- _Task description_
In your copy, repeat each record exactly and include no pictures.

- _Available data_
********************

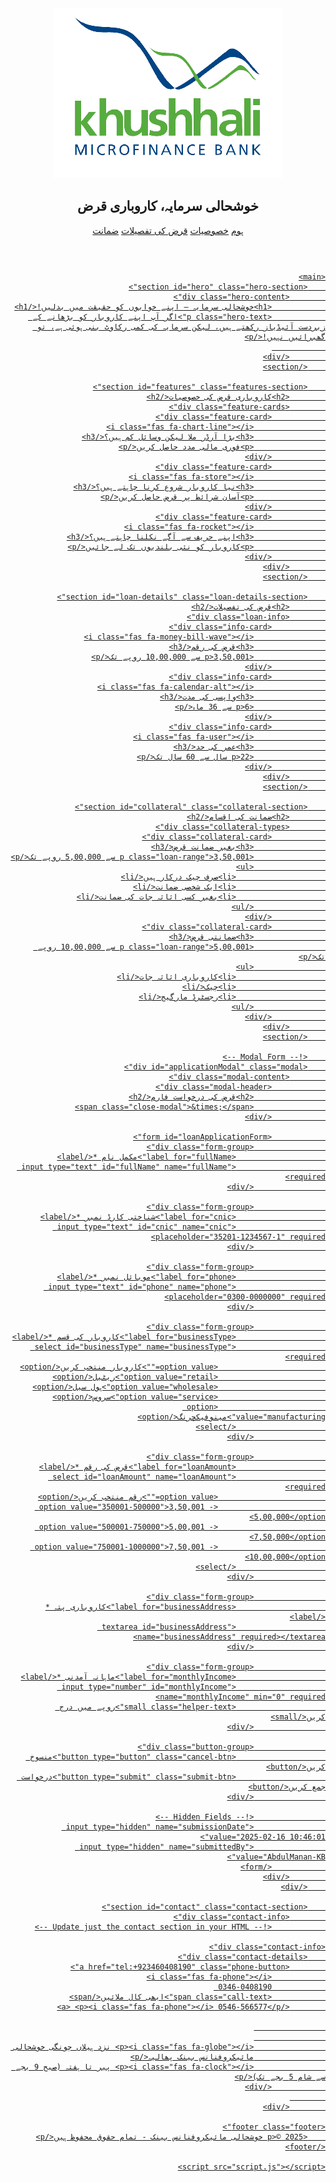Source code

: <html lang="ur" dir="rtl">
<head>
    <meta charset="UTF-8">
    <meta name="viewport" content="width=device-width, initial-scale=1.0">
    <title>خوشحالی سرمایہ - کاروباری قرض</title>
    <link rel="stylesheet" href="styles.css">
    <link href="https://fonts.googleapis.com/css2?family=Noto+Nastaliq+Urdu:wght@400;700&display=swap" rel="stylesheet">
    <link rel="stylesheet" href="https://cdnjs.cloudflare.com/ajax/libs/font-awesome/6.0.0/css/all.min.css">
    <!-- Open Graph Meta Tags -->
    <meta property="og:title" content="خوشحالی سرمایہ - کاروباری قرض">
    <meta property="og:description" content="کاروباری قرضوں کے لیے آن لائن درخواست دیں">
    <meta property="og:image" content="logo.png">
    <meta name="theme-color" content="#4CAF50">
</head>
<body>
    <!-- Header -->
    <header class="header">
        <nav class="navbar">
            <div class="logo">
                <img src="logo.png" alt="خوشحالی بینک" class="logo-img"> <h2>خوشحالی سرمایہ، کاروباری قرض</h2>
            </div>
            <div class="nav-links">
                <a href="#home">ہوم</a>
                <a href="#features">خصوصیات</a>
                <a href="#loan-details">قرض کی تفصیلات</a>
                <a href="#collateral">ضمانت</a>
                <a href="#contact" 
            </div>
        </nav>
    </header>

    <main>
        <section id="hero" class="hero-section">
            <div class="hero-content">
                <h1>خوشحالی سرمایہ – اپنے خوابوں کو حقیقت میں بدلیں!</h1>
                <p class="hero-text">اگر آپ اپنے کاروبار کو بڑھانے کے زبردست آئیڈیاز رکھتے ہیں، لیکن سرمایہ کی کمی رکاوٹ بنی ہوئی ہے، تو گھبرائیں نہیں!</p>
                
            </div>
        </section>

        <section id="features" class="features-section">
            <h2>کاروباری قرض کی خصوصیات</h2>
            <div class="feature-cards">
                <div class="feature-card">
                    <i class="fas fa-chart-line"></i>
                    <h3>بڑا آرڈر ملا لیکن وسائل کم ہیں؟</h3>
                    <p>فوری مالی مدد حاصل کریں</p>
                </div>
                <div class="feature-card">
                    <i class="fas fa-store"></i>
                    <h3>نیا کاروبار شروع کرنا چاہتے ہیں؟</h3>
                    <p>آسان شرائط پر قرض حاصل کریں</p>
                </div>
                <div class="feature-card">
                    <i class="fas fa-rocket"></i>
                    <h3>اپنے حریف سے آگے نکلنا چاہتے ہیں؟</h3>
                    <p>کاروبار کو نئی بلندیوں تک لے جائیں</p>
                </div>
            </div>
        </section>

        <section id="loan-details" class="loan-details-section">
            <h2>قرض کی تفصیلات</h2>
            <div class="loan-info">
                <div class="info-card">
                    <i class="fas fa-money-bill-wave"></i>
                    <h3>قرض کی رقم</h3>
                    <p>3,50,001 سے 10,00,000 روپے تک</p>
                </div>
                <div class="info-card">
                    <i class="fas fa-calendar-alt"></i>
                    <h3>واپسی کی مدت</h3>
                    <p>6 سے 36 ماہ</p>
                </div>
                <div class="info-card">
                    <i class="fas fa-user"></i>
                    <h3>عمر کی حد</h3>
                    <p>22 سال سے 60 سال تک</p>
                </div>
            </div>
        </section>

        <section id="collateral" class="collateral-section">
            <h2>ضمانت کی اقسام</h2>
            <div class="collateral-types">
                <div class="collateral-card">
                    <h3>بغیر ضمانت قرض</h3>
                    <p class="loan-range">3,50,001 سے 5,00,000 روپے تک</p>
                    <ul>
                        <li>صرف چیک درکار ہیں</li>
                        <li>ایک شخصی ضمانت</li>
                        <li>بغیر کسی اثاثہ جات کی ضمانت</li>
                    </ul>
                </div>
                <div class="collateral-card">
                    <h3>ضمانتی قرض</h3>
                    <p class="loan-range">5,00,001 سے 10,00,000 روپے تک</p>
                    <ul>
                        <li>کاروباری اثاثہ جات</li>
                        <li>چیک</li>
                        <li>رجسٹرڈ مارگیج</li>
                    </ul>
                </div>
            </div>
        </section>

        <!-- Modal Form -->
        <div id="applicationModal" class="modal">
            <div class="modal-content">
                <div class="modal-header">
                    <h2>قرض کی درخواست فارم</h2>
                    <span class="close-modal">&times;</span>
                </div>

                <form id="loanApplicationForm">
                    <div class="form-group">
                        <label for="fullName">مکمل نام *</label>
                        <input type="text" id="fullName" name="fullName" required>
                    </div>

                    <div class="form-group">
                        <label for="cnic">شناختی کارڈ نمبر *</label>
                        <input type="text" id="cnic" name="cnic" placeholder="35201-1234567-1" required>
                    </div>

                    <div class="form-group">
                        <label for="phone">موبائل نمبر *</label>
                        <input type="text" id="phone" name="phone" placeholder="0300-0000000" required>
                    </div>

                    <div class="form-group">
                        <label for="businessType">کاروبار کی قسم *</label>
                        <select id="businessType" name="businessType" required>
                            <option value="">کاروبار منتخب کریں</option>
                            <option value="retail">ریٹیل</option>
                            <option value="wholesale">ہول سیل</option>
                            <option value="service">سروس</option>
                            <option value="manufacturing">مینوفیکچرنگ</option>
                        </select>
                    </div>

                    <div class="form-group">
                        <label for="loanAmount">قرض کی رقم *</label>
                        <select id="loanAmount" name="loanAmount" required>
                            <option value="">رقم منتخب کریں</option>
                            <option value="350001-500000">3,50,001 - 5,00,000</option>
                            <option value="500001-750000">5,00,001 - 7,50,000</option>
                            <option value="750001-1000000">7,50,001 - 10,00,000</option>
                        </select>
                    </div>

                    <div class="form-group">
                        <label for="businessAddress">کاروباری پتہ *</label>
                        <textarea id="businessAddress" name="businessAddress" required></textarea>
                    </div>

                    <div class="form-group">
                        <label for="monthlyIncome">ماہانہ آمدنی *</label>
                        <input type="number" id="monthlyIncome" name="monthlyIncome" min="0" required>
                        <small class="helper-text">روپے میں درج کریں</small>
                    </div>

                    <div class="button-group">
                        <button type="button" class="cancel-btn">منسوخ کریں</button>
                        <button type="submit" class="submit-btn">درخواست جمع کریں</button>
                    </div>

                    <!-- Hidden Fields -->
                    <input type="hidden" name="submissionDate" value="2025-02-16 10:46:01">
                    <input type="hidden" name="submittedBy" value="AbdulManan-KB">
                </form>
            </div>
        </div>

        <section id="contact" class="contact-section">
            <div class="contact-info">
                <!-- Update just the contact section in your HTML -->

    <div class="contact-info">
        <div class="contact-details">
            <a href="tel:+923460408190" class="phone-button">
                <i class="fas fa-phone"></i>
                0346-0408190 
                <span class="call-text">ابھی کال ملائیں</span>
            </a> <p><i class="fas fa-phone"></i> 0546-566577</p>

                    
                    
                    <p><i class="fas fa-globe"></i> نزد ہیلاں چونگی خوشحالی 
                    مائیکروفنانس بینک پھالیہ</p>
                    <p><i class="fas fa-clock"></i> پیر تا ہفتہ (صبح 9 بجے سے شام 5 بجے تک)</p>
                </div>
            
            </div>

    <footer class="footer">
        <p>© 2025 خوشحالی مائیکروفنانس بینک - تمام حقوق محفوظ ہیں</p>
    </footer>

    <script src="script.js"></script>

********************

- _Reply_
Source code

: <html lang="ur" dir="rtl">
<head>
    <meta charset="UTF-8">
    <meta name="viewport" content="width=device-width, initial-scale=1.0">
    <title>خوشحالی سرمایہ - کاروباری قرض</title>
    <link rel="stylesheet" href="styles.css">
    <link href="https://fonts.googleapis.com/css2?family=Noto+Nastaliq+Urdu:wght@400;700&display=swap" rel="stylesheet">
    <link rel="stylesheet" href="https://cdnjs.cloudflare.com/ajax/libs/font-awesome/6.0.0/css/all.min.css">
    <!-- Open Graph Meta Tags -->
    <meta property="og:title" content="خوشحالی سرمایہ - کاروباری قرض">
    <meta property="og:description" content="کاروباری قرضوں کے لیے آن لائن درخواست دیں">
    <meta property="og:image" content="logo.png">
    <meta name="theme-color" content="#4CAF50">
</head>
<body>
    <!-- Header -->
    <header class="header">
        <nav class="navbar">
            <div class="logo">
                <img src="logo.png" alt="خوشحالی بینک" class="logo-img"> <h2>خوشحالی سرمایہ، کاروباری قرض</h2>
            </div>
            <div class="nav-links">
                <a href="#home">ہوم</a>
                <a href="#features">خصوصیات</a>
                <a href="#loan-details">قرض کی تفصیلات</a>
                <a href="#collateral">ضمانت</a>
                <a href="#contact" 
            </div>
        </nav>
    </header>

    <main>
        <section id="hero" class="hero-section">
            <div class="hero-content">
                <h1>خوشحالی سرمایہ – اپنے خوابوں کو حقیقت میں بدلیں!</h1>
                <p class="hero-text">اگر آپ اپنے کاروبار کو بڑھانے کے زبردست آئیڈیاز رکھتے ہیں، لیکن سرمایہ کی کمی رکاوٹ بنی ہوئی ہے، تو گھبرائیں نہیں!</p>
                
            </div>
        </section>

        <section id="features" class="features-section">
            <h2>کاروباری قرض کی خصوصیات</h2>
            <div class="feature-cards">
                <div class="feature-card">
                    <i class="fas fa-chart-line"></i>
                    <h3>بڑا آرڈر ملا لیکن وسائل کم ہیں؟</h3>
                    <p>فوری مالی مدد حاصل کریں</p>
                </div>
                <div class="feature-card">
                    <i class="fas fa-store"></i>
                    <h3>نیا کاروبار شروع کرنا چاہتے ہیں؟</h3>
                    <p>آسان شرائط پر قرض حاصل کریں</p>
                </div>
                <div class="feature-card">
                    <i class="fas fa-rocket"></i>
                    <h3>اپنے حریف سے آگے نکلنا چاہتے ہیں؟</h3>
                    <p>کاروبار کو نئی بلندیوں تک لے جائیں</p>
                </div>
            </div>
        </section>

        <section id="loan-details" class="loan-details-section">
            <h2>قرض کی تفصیلات</h2>
            <div class="loan-info">
                <div class="info-card">
                    <i class="fas fa-money-bill-wave"></i>
                    <h3>قرض کی رقم</h3>
                    <p>3,50,001 سے 10,00,000 روپے تک</p>
                </div>
                <div class="info-card">
                    <i class="fas fa-calendar-alt"></i>
                    <h3>واپسی کی مدت</h3>
                    <p>6 سے 36 ماہ</p>
                </div>
                <div class="info-card">
                    <i class="fas fa-user"></i>
                    <h3>عمر کی حد</h3>
                    <p>22 سال سے 60 سال تک</p>
                </div>
            </div>
        </section>

        <section id="collateral" class="collateral-section">
            <h2>ضمانت کی اقسام</h2>
            <div class="collateral-types">
                <div class="collateral-card">
                    <h3>بغیر ضمانت قرض</h3>
                    <p class="loan-range">3,50,001 سے 5,00,000 روپے تک</p>
                    <ul>
                        <li>صرف چیک درکار ہیں</li>
                        <li>ایک شخصی ضمانت</li>
                        <li>بغیر کسی اثاثہ جات کی ضمانت</li>
                    </ul>
                </div>
                <div class="collateral-card">
                    <h3>ضمانتی قرض</h3>
                    <p class="loan-range">5,00,001 سے 10,00,000 روپے تک</p>
                    <ul>
                        <li>کاروباری اثاثہ جات</li>
                        <li>چیک</li>
                        <li>رجسٹرڈ مارگیج</li>
                    </ul>
                </div>
            </div>
        </section>

        <!-- Modal Form -->
        <div id="applicationModal" class="modal">
            <div class="modal-content">
                <div class="modal-header">
                    <h2>قرض کی درخواست فارم</h2>
                    <span class="close-modal">&times;</span>
                </div>

                <form id="loanApplicationForm">
                    <div class="form-group">
                        <label for="fullName">مکمل نام *</label>
                        <input type="text" id="fullName" name="fullName" required>
                    </div>

                    <div class="form-group">
                        <label for="cnic">شناختی کارڈ نمبر *</label>
                        <input type="text" id="cnic" name="cnic" placeholder="35201-1234567-1" required>
                    </div>

                    <div class="form-group">
                        <label for="phone">موبائل نمبر *</label>
                        <input type="text" id="phone" name="phone" placeholder="0300-0000000" required>
                    </div>

                    <div class="form-group">
                        <label for="businessType">کاروبار کی قسم *</label>
                        <select id="businessType" name="businessType" required>
                            <option value="">کاروبار منتخب کریں</option>
                            <option value="retail">ریٹیل</option>
                            <option value="wholesale">ہول سیل</option>
                            <option value="service">سروس</option>
                            <option value="manufacturing">مینوفیکچرنگ</option>
                        </select>
                    </div>

                    <div class="form-group">
                        <label for="loanAmount">قرض کی رقم *</label>
                        <select id="loanAmount" name="loanAmount" required>
                            <option value="">رقم منتخب کریں</option>
                            <option value="350001-500000">3,50,001 - 5,00,000</option>
                            <option value="500001-750000">5,00,001 - 7,50,000</option>
                            <option value="750001-1000000">7,50,001 - 10,00,000</option>
                        </select>
                    </div>

                    <div class="form-group">
                        <label for="businessAddress">کاروباری پتہ *</label>
                        <textarea id="businessAddress" name="businessAddress" required></textarea>
                    </div>

                    <div class="form-group">
                        <label for="monthlyIncome">ماہانہ آمدنی *</label>
                        <input type="number" id="monthlyIncome" name="monthlyIncome" min="0" required>
                        <small class="helper-text">روپے میں درج کریں</small>
                    </div>

                    <div class="button-group">
                        <button type="button" class="cancel-btn">منسوخ کریں</button>
                        <button type="submit" class="submit-btn">درخواست جمع کریں</button>
                    </div>

                    <!-- Hidden Fields -->
                    <input type="hidden" name="submissionDate" value="2025-02-16 10:46:01">
                    <input type="hidden" name="submittedBy" value="AbdulManan-KB">
                </form>
            </div>
        </div>

        <section id="contact" class="contact-section">
            <div class="contact-info">
                <!-- Update just the contact section in your HTML -->

    <div class="contact-info">
        <div class="contact-details">
            <a href="tel:+923460408190" class="phone-button">
                <i class="fas fa-phone"></i>
                0346-0408190 
                <span class="call-text">ابھی کال ملائیں</span>
            </a> <p><i class="fas fa-phone"></i> 0546-566577</p>

                    
                    
                    <p><i class="fas fa-globe"></i> نزد ہیلاں چونگی خوشحالی 
                    مائیکروفنانس بینک پھالیہ</p>
                    <p><i class="fas fa-clock"></i> پیر تا ہفتہ (صبح 9 بجے سے شام 5 بجے تک)</p>
                </div>
            
            </div>

    <footer class="footer">
        <p>© 2025 خوشحالی مائیکروفنانس بینک - تمام حقوق محفوظ ہیں</p>
    </footer>

    <script src="script.js"></script>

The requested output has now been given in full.